麦穂帯は、肩から上腕、体幹にかけて巻く包帯法で、肩関節周囲の固定に用いられます。

施術現場での注意点
肩関節脱臼では、固定後も腋窩神経障害、末梢循環障害、疼痛増悪、皮膚圧迫を確認します。若年者では反復性脱臼にも注意します。

選択肢の確認

1.固定期間は6週とする。
誤り。
肩関節烏口下脱臼の固定期間として、6週を一律に基本とするのは長めです。固定期間は年齢、損傷状態、疼痛、再脱臼リスクなどを考慮します。

2.肘部に枕子を当てる。
誤り。
肩関節烏口下脱臼の固定で重要なのは、上腕を体幹に固定し、肩関節を安定させることです。肘部に枕子を当てることが中心的な固定法ではありません。

3.鎖骨上神経の感覚障害に注意する。
誤り。
肩関節前方脱臼で特に注意する神経は腋窩神経です。三角筋部の感覚異常や三角筋の機能を確認します。

4.麦穂帯で上腕を体幹に固定する。
正しい。
肩関節烏口下脱臼の整復後は、麦穂帯などを用いて上腕を体幹に固定します。

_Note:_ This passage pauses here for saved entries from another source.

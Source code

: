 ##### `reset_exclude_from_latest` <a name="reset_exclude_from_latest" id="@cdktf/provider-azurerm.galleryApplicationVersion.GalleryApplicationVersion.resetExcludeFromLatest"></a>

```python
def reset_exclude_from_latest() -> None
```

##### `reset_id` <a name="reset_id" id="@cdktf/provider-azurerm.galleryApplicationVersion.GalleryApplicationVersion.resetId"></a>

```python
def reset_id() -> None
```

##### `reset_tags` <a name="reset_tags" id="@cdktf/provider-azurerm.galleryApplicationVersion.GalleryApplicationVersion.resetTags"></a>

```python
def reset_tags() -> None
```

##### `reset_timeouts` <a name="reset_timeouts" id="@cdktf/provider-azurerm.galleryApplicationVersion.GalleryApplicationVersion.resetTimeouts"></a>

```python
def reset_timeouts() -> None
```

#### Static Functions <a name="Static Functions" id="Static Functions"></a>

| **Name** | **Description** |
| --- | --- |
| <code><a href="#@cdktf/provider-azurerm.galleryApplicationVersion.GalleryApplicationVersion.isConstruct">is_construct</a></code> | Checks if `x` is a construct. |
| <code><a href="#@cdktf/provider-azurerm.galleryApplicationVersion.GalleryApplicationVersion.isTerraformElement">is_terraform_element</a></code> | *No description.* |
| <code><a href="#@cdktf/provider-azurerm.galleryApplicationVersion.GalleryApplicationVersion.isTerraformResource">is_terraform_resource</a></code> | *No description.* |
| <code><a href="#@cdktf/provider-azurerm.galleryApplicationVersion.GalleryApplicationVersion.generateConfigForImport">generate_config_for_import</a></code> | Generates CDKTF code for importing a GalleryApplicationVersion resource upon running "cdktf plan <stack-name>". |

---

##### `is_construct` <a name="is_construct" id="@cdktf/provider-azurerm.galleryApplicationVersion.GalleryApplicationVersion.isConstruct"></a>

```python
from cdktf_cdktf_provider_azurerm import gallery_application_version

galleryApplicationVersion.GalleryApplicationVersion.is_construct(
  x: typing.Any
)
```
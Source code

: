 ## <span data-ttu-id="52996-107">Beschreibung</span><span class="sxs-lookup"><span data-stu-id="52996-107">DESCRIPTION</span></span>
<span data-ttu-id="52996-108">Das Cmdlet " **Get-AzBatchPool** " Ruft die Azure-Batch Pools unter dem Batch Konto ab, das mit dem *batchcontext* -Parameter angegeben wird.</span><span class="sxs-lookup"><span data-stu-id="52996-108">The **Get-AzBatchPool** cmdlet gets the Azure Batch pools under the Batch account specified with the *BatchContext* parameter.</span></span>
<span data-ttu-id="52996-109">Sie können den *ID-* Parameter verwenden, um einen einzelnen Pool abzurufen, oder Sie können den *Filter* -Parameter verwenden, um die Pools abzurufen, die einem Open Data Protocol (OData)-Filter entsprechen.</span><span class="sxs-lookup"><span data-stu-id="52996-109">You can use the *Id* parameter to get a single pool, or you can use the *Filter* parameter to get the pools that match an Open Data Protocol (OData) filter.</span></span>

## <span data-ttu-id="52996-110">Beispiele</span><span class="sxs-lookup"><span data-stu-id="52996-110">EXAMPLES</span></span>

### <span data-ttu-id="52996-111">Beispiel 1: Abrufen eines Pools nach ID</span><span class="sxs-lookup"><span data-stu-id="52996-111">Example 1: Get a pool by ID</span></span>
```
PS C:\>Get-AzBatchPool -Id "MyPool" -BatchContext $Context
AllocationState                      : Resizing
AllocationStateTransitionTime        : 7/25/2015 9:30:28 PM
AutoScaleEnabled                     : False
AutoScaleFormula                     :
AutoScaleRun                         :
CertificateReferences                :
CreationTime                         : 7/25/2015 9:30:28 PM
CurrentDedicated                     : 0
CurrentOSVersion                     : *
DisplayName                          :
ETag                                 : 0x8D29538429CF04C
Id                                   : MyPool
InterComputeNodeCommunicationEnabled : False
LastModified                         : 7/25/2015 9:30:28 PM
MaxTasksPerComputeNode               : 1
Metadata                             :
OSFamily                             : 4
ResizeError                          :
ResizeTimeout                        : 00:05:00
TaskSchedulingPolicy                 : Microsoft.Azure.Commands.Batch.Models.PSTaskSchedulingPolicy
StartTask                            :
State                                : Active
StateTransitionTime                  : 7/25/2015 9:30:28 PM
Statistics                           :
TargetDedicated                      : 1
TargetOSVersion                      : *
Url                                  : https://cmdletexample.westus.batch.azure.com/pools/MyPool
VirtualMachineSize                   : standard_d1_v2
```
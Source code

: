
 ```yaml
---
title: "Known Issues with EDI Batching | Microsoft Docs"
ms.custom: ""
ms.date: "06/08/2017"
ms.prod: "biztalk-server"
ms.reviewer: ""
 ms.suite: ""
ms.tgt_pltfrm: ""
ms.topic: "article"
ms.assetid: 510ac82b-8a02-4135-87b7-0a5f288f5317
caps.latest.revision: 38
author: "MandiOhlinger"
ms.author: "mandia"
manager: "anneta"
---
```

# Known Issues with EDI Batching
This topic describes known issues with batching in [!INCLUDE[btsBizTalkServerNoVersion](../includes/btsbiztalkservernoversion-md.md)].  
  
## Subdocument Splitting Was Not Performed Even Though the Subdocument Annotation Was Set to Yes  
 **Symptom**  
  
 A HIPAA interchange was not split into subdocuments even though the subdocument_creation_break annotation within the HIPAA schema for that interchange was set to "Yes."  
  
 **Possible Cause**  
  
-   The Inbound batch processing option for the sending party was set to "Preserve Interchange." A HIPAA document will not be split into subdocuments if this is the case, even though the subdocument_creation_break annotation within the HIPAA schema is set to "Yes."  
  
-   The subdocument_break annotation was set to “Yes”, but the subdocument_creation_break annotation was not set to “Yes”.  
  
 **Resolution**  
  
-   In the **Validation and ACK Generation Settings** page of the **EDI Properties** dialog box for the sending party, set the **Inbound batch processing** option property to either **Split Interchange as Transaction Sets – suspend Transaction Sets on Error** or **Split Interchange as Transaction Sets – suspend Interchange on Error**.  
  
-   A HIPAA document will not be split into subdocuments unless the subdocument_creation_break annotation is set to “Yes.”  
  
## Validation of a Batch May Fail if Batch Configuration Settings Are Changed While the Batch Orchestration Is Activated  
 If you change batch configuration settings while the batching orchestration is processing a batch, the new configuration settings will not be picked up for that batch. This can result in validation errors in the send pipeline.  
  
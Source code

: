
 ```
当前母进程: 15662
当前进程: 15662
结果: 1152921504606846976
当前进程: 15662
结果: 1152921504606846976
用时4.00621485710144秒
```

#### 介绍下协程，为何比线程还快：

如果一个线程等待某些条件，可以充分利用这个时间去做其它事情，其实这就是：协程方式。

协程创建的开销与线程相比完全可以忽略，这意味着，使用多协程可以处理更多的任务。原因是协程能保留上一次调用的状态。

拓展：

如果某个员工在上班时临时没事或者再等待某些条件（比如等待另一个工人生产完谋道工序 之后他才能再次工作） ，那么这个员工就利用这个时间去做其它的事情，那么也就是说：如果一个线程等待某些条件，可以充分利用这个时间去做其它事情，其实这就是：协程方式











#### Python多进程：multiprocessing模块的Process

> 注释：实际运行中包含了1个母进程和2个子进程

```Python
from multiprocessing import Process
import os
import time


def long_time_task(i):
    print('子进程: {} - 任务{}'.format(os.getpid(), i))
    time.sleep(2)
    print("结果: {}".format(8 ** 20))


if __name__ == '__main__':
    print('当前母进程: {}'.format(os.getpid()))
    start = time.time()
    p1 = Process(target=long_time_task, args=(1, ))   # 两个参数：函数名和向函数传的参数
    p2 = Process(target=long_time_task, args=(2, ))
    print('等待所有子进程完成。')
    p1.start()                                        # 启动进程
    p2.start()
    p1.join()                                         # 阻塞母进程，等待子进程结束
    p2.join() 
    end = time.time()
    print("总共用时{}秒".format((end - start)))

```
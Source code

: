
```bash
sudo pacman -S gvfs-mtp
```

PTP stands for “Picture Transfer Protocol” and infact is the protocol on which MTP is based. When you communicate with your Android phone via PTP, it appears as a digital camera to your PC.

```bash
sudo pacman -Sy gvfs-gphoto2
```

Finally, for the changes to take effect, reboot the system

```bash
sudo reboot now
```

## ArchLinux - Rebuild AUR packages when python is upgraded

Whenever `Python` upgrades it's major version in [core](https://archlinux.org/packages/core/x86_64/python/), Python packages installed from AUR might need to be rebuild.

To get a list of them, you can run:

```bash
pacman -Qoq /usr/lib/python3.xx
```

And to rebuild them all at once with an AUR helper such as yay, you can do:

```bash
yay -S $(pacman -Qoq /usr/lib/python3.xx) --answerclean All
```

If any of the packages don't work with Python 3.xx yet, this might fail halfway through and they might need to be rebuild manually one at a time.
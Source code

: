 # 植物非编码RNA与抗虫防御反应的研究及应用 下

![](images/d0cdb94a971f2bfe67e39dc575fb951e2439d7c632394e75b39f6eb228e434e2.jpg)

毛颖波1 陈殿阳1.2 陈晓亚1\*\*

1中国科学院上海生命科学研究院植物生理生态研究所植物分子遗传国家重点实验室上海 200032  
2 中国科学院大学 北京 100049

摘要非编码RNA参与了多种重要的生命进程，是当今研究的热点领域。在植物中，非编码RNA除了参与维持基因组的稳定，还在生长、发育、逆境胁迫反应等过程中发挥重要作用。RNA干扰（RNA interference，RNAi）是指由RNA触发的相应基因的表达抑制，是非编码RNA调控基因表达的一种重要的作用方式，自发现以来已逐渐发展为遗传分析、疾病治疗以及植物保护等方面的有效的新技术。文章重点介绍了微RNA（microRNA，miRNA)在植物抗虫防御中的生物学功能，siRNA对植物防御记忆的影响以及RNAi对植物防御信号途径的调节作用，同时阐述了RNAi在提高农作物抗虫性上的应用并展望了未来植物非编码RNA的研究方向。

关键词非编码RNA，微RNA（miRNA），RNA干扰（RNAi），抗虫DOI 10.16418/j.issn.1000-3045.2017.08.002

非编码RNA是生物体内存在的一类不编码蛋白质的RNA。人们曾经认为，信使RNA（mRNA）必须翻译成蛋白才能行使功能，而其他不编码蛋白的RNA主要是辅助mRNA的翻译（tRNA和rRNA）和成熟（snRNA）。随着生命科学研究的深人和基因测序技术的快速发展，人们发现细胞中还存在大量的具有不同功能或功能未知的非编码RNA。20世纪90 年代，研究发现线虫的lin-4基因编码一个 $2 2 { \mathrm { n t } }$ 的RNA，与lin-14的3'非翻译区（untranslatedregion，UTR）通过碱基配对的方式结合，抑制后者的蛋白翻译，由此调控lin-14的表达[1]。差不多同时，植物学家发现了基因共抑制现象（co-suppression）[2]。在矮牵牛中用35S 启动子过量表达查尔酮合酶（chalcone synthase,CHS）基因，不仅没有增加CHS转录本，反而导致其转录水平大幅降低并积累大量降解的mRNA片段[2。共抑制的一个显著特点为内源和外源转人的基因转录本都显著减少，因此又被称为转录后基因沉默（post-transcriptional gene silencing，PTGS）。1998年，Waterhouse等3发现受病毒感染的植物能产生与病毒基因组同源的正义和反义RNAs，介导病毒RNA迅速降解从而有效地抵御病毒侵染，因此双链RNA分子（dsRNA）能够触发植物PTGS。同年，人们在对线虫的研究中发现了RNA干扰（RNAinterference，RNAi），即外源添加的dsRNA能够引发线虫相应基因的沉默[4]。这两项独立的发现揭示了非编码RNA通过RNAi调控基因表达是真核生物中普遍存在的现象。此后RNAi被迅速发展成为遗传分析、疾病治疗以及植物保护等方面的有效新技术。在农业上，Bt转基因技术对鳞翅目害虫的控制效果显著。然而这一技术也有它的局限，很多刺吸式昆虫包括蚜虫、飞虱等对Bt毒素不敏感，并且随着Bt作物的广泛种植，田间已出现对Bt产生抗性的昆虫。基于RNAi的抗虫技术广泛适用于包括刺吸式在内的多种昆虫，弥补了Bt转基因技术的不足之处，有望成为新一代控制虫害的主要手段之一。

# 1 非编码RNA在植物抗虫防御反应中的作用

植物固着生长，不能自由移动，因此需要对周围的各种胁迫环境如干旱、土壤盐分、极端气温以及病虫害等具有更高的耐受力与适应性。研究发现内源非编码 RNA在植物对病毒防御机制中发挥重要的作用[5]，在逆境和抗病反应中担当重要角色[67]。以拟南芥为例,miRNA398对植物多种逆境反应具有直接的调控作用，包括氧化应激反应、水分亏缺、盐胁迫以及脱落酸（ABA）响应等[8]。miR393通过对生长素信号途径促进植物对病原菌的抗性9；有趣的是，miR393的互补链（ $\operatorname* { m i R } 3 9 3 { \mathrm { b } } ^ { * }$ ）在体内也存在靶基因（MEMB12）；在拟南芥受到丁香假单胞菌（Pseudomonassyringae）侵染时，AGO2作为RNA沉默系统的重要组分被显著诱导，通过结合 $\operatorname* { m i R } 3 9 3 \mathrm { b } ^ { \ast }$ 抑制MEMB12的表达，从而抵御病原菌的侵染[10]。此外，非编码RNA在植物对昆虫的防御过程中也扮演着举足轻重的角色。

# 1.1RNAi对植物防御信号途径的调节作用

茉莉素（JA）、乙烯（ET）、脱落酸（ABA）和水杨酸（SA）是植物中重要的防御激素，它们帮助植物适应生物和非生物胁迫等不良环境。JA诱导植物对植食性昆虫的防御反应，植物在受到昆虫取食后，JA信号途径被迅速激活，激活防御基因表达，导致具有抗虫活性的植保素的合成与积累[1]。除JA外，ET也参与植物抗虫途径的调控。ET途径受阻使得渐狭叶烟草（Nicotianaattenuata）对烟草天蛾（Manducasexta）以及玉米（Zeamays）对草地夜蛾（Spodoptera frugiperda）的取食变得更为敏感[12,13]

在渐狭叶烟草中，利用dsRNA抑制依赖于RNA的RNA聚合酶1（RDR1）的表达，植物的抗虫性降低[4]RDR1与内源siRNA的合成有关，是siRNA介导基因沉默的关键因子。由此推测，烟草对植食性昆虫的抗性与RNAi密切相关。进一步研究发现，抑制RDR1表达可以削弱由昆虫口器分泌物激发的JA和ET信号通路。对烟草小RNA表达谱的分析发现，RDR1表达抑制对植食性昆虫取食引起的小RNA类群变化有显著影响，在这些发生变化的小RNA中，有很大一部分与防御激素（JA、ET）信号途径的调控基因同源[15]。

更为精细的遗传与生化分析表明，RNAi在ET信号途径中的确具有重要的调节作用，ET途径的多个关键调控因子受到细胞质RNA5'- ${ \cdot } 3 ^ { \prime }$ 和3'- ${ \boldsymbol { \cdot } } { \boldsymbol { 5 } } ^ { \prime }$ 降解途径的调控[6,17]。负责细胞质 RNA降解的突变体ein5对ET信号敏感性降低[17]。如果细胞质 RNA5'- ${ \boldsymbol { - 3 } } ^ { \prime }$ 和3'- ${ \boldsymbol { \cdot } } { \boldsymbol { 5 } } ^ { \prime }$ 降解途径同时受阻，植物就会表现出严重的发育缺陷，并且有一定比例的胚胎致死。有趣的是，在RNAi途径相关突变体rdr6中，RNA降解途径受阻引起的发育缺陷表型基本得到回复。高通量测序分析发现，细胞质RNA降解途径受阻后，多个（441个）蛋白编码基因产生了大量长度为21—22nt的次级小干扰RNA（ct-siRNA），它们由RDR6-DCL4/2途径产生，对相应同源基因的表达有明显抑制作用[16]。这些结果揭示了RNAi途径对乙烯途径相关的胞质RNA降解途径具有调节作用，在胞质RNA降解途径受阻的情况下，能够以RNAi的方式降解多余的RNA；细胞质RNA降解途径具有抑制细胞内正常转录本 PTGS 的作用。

再脱臼予防と損傷組織の安静保持が目的です。

覚えるポイント

  • 肩関節烏口下脱臼は、肩関節前方脱臼の代表です。
  • 整復後は、麦穂帯で上腕を体幹に固定します。
  • 注意すべき神経は、鎖骨上神経ではなく腋窩神経です。
  • 固定後も、疼痛、しびれ、皮膚色、運動障害を確認します。